Exploring the Effectiveness of Polypyrrole Coating Doped with TiN and CrN Nanoparticles on Aluminum Alloy-Based Bipolar Plates for PEMFC Application

Proton exchange membrane fuel cells (PEMFCs) are high-efficiency, low-emission energy conversion devices, making them suitable for applications such as transportation and stationary power generation. A critical component of PEMFCs is the bipolar plate (BP), which plays a key role in conducting electricity, distributing gases, and managing water within the cell. Ensuring the performance and durability of BPs is essential, and 5052 aluminum alloy (AA) is frequently utilized due to its lightweight and conductive properties. However, the susceptibility of AA to corrosion requires effective protective coatings to enhance its longevity and functionality. This study explores the effectiveness of polypyrrole (PPy) coatings doped with titanium nitride (TiN) and chromium nitride (CrN) nanoparticles on 5052 AA substrates. The PPy and PPy-TiN/CrN coatings significantly improve the corrosion resistance, polarization resistance, and protection efficiency of the 5052 AA. Among the various coatings tested, the PPy-TiN0.15/CrN0.15 coating demonstrates the best performance, with a positive corrosion potential (Ecorr) of 0.027 V and a notably lower corrosion current (Icorr) of 0.55 μA/cm2. This coating also exhibits the highest polarization resistance value of 50285.82 Ω/cm2 and achieves a protection efficiency of 54.92%, significantly surpassing that of other coated specimens. Additionally, the PPy-TiN0.15/CrN0.15 coating displays outstanding protective capabilities, with the highest impedance value (Z) of 3510.53 Ω/cm2, highlighting its superior ability to prevent corrosive ion penetration as confirmed by electrochemical impedance spectroscopy.
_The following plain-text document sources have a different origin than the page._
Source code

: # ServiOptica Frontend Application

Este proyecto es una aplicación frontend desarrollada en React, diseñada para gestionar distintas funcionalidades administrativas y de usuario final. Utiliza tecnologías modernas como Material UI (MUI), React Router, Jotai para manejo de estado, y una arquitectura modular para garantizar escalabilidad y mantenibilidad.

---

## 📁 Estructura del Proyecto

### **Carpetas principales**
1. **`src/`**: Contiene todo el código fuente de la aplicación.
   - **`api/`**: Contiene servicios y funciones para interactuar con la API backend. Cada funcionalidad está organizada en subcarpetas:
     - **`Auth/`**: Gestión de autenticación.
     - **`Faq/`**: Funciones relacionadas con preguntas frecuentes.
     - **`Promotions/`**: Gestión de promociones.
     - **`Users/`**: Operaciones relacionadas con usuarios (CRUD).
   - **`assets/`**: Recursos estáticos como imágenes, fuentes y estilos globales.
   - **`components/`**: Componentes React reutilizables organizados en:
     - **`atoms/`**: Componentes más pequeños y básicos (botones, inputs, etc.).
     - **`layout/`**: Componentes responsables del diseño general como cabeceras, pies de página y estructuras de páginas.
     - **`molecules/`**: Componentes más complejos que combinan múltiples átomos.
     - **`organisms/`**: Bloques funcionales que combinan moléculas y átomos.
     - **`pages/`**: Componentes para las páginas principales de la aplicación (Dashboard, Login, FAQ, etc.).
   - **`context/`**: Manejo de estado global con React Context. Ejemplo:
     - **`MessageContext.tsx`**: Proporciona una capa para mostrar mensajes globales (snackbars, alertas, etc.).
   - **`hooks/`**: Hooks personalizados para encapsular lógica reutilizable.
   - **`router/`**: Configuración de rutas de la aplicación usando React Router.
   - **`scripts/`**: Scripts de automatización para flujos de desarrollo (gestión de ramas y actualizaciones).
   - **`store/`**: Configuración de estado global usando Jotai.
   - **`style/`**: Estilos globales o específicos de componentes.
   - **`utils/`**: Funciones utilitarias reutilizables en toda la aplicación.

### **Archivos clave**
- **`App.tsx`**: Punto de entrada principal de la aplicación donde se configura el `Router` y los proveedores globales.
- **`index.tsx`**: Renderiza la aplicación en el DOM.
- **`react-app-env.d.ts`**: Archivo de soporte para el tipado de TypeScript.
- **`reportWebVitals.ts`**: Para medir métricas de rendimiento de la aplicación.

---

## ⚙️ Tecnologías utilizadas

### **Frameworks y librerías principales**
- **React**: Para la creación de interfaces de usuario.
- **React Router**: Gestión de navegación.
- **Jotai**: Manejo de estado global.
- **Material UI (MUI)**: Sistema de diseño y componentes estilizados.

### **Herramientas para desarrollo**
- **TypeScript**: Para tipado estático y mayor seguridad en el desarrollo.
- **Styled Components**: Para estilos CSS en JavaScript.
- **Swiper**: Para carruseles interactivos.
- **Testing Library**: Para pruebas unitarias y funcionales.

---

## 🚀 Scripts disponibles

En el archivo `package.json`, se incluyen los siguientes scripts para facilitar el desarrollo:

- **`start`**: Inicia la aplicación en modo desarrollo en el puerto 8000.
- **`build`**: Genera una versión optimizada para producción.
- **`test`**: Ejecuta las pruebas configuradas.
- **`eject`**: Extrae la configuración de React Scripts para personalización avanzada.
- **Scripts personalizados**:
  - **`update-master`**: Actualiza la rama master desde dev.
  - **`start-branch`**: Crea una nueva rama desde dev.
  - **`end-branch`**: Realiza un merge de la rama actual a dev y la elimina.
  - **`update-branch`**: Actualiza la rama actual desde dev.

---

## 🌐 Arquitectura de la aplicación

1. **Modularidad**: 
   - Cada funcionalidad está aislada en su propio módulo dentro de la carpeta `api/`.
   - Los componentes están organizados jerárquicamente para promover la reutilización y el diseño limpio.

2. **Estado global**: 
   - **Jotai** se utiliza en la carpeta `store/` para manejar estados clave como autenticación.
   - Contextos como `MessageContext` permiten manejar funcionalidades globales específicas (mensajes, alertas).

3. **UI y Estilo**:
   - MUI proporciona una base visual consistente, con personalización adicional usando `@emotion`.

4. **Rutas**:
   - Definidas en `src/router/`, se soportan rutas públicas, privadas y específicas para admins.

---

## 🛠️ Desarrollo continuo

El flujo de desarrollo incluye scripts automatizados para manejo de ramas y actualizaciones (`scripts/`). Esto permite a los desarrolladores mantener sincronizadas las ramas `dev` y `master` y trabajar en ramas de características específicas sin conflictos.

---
To further analyze the surface morphology and characteristics of this coating, additional characterization studies will be conducted, including X-ray diffraction (XRD), Fourier transform infrared spectroscopy (FT-IR), scanning electron microscopy (SEM), and contact angle measurements. These comprehensive analyses will provide deeper insights into the structural and functional properties of the PPy-TiN0.15/CrN0.15 coating, reinforcing its potential application in enhancing the durability and performance of BPs for PEMFC. Interfacial contact resistance (ICR) measurements were performed to assess the electrical performance of the coatings. The PPy-TiN0.15/CrN0.15 coating exhibited the lowest ICR value of 26.8 mΩ/cm2 at a compaction pressure of 1.4 MPa, confirming its improved conductivity and suitability for PEMFC applications.